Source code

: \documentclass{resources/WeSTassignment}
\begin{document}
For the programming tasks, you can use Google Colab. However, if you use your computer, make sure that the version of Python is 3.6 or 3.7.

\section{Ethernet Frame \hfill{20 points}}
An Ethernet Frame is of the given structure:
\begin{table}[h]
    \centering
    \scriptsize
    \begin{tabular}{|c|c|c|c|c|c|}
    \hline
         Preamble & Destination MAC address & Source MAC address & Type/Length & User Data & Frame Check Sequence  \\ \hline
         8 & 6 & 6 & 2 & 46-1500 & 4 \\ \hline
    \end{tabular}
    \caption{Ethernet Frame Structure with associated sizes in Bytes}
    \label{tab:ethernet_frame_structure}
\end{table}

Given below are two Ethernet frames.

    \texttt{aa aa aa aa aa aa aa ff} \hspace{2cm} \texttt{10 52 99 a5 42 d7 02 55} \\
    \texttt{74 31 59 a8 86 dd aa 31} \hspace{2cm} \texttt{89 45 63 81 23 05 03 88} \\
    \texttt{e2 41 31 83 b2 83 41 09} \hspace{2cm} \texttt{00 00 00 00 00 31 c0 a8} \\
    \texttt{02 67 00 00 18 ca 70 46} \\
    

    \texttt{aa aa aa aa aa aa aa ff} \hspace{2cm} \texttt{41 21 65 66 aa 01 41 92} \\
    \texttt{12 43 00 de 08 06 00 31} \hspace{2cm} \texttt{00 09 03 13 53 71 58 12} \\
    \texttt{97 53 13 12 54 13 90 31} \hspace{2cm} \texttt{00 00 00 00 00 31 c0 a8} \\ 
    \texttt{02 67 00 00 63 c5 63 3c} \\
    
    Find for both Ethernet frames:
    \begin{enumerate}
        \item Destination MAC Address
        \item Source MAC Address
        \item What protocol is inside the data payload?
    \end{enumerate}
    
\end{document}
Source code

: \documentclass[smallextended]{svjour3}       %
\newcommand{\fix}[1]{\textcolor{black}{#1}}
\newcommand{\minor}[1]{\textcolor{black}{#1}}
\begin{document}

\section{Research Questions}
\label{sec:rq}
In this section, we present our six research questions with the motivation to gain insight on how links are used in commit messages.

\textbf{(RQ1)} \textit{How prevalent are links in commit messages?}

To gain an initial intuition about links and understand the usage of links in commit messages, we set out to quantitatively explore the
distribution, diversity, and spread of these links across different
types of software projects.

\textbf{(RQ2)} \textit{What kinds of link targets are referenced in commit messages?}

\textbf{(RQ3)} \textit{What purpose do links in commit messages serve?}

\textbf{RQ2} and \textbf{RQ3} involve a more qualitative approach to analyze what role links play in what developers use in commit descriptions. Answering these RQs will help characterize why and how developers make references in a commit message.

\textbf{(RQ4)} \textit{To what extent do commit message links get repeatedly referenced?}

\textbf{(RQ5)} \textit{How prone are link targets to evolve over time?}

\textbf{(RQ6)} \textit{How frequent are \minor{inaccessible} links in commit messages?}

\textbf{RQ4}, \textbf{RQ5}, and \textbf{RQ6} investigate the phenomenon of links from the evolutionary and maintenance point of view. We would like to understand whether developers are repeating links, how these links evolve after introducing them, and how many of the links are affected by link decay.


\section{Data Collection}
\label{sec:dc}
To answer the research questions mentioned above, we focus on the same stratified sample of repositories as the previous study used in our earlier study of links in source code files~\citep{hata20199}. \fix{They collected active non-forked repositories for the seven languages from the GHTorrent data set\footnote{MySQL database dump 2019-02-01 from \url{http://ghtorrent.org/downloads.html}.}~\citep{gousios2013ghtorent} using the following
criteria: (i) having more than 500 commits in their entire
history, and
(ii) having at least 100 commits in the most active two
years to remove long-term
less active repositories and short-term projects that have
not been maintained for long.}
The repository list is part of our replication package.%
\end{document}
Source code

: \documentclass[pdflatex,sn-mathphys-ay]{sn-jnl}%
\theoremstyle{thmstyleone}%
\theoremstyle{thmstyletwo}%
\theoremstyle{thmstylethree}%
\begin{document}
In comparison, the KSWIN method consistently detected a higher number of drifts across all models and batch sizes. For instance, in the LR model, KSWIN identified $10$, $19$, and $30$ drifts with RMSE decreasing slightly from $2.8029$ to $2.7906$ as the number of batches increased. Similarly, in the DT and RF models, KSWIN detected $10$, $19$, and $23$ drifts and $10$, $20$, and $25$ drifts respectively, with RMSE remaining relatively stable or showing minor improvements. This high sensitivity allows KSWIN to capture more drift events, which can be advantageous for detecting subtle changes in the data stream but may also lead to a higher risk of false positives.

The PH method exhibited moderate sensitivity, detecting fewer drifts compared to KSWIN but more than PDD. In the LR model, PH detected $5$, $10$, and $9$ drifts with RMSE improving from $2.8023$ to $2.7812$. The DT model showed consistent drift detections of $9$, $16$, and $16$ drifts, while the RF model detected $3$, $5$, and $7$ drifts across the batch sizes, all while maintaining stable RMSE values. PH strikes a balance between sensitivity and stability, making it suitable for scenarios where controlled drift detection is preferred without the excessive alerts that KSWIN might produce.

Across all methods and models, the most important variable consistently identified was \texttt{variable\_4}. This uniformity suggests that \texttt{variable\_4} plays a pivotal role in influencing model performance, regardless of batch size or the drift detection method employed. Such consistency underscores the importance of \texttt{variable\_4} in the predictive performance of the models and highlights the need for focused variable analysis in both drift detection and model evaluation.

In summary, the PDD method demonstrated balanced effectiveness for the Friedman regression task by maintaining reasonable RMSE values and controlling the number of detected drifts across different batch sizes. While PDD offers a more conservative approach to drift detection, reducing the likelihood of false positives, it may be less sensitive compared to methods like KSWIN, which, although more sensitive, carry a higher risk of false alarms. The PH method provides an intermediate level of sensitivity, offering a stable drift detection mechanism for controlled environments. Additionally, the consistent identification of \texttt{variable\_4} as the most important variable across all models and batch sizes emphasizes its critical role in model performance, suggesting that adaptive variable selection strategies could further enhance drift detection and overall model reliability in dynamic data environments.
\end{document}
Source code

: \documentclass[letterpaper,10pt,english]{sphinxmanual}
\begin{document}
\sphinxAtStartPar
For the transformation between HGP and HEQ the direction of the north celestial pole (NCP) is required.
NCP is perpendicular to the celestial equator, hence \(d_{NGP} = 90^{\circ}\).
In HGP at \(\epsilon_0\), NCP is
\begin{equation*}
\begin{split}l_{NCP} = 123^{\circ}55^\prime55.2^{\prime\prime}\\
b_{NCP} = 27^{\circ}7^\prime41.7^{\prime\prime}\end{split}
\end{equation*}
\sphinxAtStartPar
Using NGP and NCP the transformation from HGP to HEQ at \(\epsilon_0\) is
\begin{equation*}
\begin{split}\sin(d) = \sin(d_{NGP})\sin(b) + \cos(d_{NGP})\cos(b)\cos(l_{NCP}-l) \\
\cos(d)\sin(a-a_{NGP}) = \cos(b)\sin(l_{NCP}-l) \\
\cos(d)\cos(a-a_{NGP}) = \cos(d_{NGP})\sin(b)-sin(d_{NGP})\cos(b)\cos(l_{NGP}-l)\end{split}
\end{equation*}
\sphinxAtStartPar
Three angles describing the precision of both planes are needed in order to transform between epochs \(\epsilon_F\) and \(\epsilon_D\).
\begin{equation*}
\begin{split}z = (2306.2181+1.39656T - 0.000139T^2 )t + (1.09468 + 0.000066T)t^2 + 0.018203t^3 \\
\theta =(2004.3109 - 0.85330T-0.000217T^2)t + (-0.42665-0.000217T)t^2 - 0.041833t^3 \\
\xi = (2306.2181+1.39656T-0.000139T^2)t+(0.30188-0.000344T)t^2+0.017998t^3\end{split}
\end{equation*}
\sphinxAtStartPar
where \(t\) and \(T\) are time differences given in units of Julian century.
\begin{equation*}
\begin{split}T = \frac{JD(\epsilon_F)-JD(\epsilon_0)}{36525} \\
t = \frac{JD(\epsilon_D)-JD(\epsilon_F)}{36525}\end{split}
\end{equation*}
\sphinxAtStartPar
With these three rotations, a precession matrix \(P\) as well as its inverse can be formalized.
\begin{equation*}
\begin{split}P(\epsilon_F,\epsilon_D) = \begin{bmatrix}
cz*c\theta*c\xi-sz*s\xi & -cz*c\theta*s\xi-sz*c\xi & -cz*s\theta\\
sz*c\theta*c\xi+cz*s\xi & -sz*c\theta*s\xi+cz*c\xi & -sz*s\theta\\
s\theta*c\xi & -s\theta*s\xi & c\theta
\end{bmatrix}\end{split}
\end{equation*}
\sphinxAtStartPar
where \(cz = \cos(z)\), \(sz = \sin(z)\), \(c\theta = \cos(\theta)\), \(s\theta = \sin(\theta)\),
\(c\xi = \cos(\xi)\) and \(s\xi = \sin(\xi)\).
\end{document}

==============================

== What the task asks ==
Identify the lines in the entries above that contain "celestial", then copy them out.

== Task solution ==
For the transformation between HGP and HEQ the direction of the north celestial pole (NCP) is required.
NCP is perpendicular to the celestial equator, hence \(d_{NGP} = 90^{\circ}\).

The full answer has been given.